WHAT THE EXERCISE ASKS
Wherever "actions" turns up in a line of the entries below, that line counts. Say how many such lines there are, with no other words.

DATA FOR REVIEW
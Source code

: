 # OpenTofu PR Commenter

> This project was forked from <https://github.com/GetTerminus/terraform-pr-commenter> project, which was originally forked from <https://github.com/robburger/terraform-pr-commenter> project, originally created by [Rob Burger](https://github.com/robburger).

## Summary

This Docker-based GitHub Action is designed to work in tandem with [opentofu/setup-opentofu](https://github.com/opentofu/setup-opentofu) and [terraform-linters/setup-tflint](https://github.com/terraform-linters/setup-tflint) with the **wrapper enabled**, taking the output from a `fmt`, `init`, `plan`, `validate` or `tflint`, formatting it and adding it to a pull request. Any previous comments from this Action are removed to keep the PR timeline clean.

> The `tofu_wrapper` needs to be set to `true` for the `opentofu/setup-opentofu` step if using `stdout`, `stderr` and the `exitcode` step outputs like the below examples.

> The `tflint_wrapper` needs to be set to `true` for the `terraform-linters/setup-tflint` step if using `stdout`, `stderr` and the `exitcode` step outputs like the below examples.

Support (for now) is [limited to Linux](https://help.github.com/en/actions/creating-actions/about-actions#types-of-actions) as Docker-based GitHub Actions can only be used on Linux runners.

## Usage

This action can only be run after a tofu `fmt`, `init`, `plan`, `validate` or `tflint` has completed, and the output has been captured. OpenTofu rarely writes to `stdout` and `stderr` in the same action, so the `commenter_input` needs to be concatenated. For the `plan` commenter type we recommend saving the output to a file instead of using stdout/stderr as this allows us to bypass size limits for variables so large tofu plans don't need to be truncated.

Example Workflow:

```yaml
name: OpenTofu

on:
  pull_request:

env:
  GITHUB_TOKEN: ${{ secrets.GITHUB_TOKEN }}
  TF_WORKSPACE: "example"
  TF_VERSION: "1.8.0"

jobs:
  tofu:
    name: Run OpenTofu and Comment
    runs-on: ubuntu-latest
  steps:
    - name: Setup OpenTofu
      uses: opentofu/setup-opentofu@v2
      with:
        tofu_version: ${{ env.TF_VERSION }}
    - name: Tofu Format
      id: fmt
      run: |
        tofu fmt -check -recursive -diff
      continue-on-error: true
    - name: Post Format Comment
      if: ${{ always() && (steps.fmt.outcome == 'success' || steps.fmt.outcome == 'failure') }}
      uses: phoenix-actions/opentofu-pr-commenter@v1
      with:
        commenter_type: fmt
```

ANSWER SECTION
2